Short Name: Opposition to Federal Habeas Legislation
Year Adopted: 1982
Meeting Where Adopted: Annual
Policy Number: 1982 AM 112d
Subjects: Death Penalty, Habeas Corpus
Resolution Text:
BE IT RESOLVED, That the American Bar Association opposes habeas corpus “reform” legislation, such as S. 653, Title VII of H.R. 4898, and S. 2216 of the 97th Congress; and
II. BE IT FURTHER RESOLVED, That the American Bar Association supports adoption of procedures in state and federal courts to expedite appropriately the legal steps which must be pursued between entry of the judgment of conviction by the state court and resolution of the federal habeas corpus proceeding, including:
(a) expediting the direct state appellate process, including prompt preparation of transcript and court scheduling orders for the filing of briefs by the attorneys;
(b) expediting any state post-conviction remedy necessary for exhaustion of state remedies under Picard v. Connor, 404 U.S. 270 (1971);
(c) if appropriate under state rules and statutes, use of a unified review process in which the direct appeal is held in abeyance while issues not adequately raised by the record below are examined. The two proceedings would be consolidated if the intervening collateral proceeding were unsuccessful;
(d) prompt submission by the state to the federal court considering a petition for habeas corpus of all state court documents or copies of them, including the transcript of trial (which should have been prepared for the state appellate procedures) and the briefs filed by the parties in the state appellate courts;
(e) strict time requirements for the filing of memoranda in the federal habeas corpus proceeding;
(f) prompt disposition by the habeas corpus court of the petition for habeas corpus relief; and
III. BE IT FURTHER RESOLVED, That the American Bar Association supports the prompt availability of competent counsel for both state and federal court proceedings, essential in many instances to enable the federal courts fairly and expeditiously to evaluate the merits of a claim presented in a habeas corpus petition, including:
(a) Prompt appointment of competent counsel to pursue state appellate process, state post-conviction remedies, or unified review process;
(b) Appointment of counsel other than trial counsel should any question of trial counsel’s competence be an issue;
(c) Counsel in the state appellate process, post-conviction review process, or unified review procedure should be trained to present in the state courts the facts and legal precedents which form the basic federal constitutional issues raised by the cause;
(d) Counsel should be made available at prisons to permit conference with potential petitioners to determine whether federal constitutional issues are presented by their cases and, where such issues exist, to prepare habeas corpus petitions;
(e) Absent earlier availability of counsel, the federal district judge should appoint counsel under the Criminal Justice Act to prepare complete, factually and legally documented habeas corpus petitions, or to amend petitions filed pro se.
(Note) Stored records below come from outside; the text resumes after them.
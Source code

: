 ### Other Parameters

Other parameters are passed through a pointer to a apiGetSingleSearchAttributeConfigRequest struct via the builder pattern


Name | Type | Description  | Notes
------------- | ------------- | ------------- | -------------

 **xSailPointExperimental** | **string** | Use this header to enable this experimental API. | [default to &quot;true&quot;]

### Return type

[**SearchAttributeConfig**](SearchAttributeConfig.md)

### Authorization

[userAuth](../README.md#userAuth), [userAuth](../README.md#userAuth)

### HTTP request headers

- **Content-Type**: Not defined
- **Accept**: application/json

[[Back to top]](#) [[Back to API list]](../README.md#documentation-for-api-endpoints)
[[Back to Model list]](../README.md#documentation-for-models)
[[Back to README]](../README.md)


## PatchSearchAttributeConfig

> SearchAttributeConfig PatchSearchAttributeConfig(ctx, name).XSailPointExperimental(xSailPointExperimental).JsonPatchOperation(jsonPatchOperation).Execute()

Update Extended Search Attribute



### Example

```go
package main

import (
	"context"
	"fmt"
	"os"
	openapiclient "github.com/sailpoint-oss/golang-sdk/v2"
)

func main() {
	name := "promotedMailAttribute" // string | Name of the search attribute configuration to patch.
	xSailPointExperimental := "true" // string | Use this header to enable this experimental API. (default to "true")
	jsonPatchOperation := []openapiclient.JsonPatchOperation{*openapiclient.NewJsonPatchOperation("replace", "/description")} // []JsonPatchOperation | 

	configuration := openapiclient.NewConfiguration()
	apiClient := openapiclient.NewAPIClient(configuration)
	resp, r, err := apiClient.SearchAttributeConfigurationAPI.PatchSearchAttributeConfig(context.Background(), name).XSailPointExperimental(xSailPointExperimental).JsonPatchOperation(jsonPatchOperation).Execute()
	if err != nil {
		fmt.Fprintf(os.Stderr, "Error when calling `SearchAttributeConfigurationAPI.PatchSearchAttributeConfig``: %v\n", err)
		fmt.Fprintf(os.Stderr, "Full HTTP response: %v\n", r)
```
Counsel should be assigned if any non-frivolous constitutional issue is presented and unless it is established beyond doubt that there has been no exhaustion;
(f) Compensation of counsel for the representation of habeas corpus petitioners should be made at a air rate of payment;
(g) A system of monitoring both assigned and retained counsel to assure competency of performance should be instituted; and
IV. BE IT FURTHER RESOLVED, That the American Bar Association supports establishment of a high standard for competence of counsel for the defendant or petitioner that is uniform for all proceedings in all jurisdictions:
(a) The standard should accord with ABA STANDARDS FOR CRIMINAL JUSTICE, THE DEFENSE FUNCTION, Standard 4-1.1 (2d ed. 1980);
(b) The standard should require the exercise of skill and knowledge expected of an attorney experienced in the practice of criminal and constitutional law;
(c) Assuming the presentation by counsel who has performed in accord with the standard of competence set out above, the federal habeas corpus court should examine successive petitions in accord with Sanders v. United States, 373 U.S. 1 (1963), which has been promulgated as 28 U.S.C. §2244 and Rule 9(b) of the Rules for §2254 petitions unless a petitioner comes within an exception to the rule;
(d) Assuming the presentation by counsel who has performed in accord with the standard of competence, the habeas corpus court should apply the standard against delayed filing under Rule 9(a) of the Rules for §2254 petitions unless the petitioner comes within an exception to the rule;
(e) A failure to meet the standard articulated herein for measuring competence of counsel should be treated by the courts as inadequate representation under the Sixth Amendment and “cause” excusing a failure to raise a specific issue for consideration by the state court.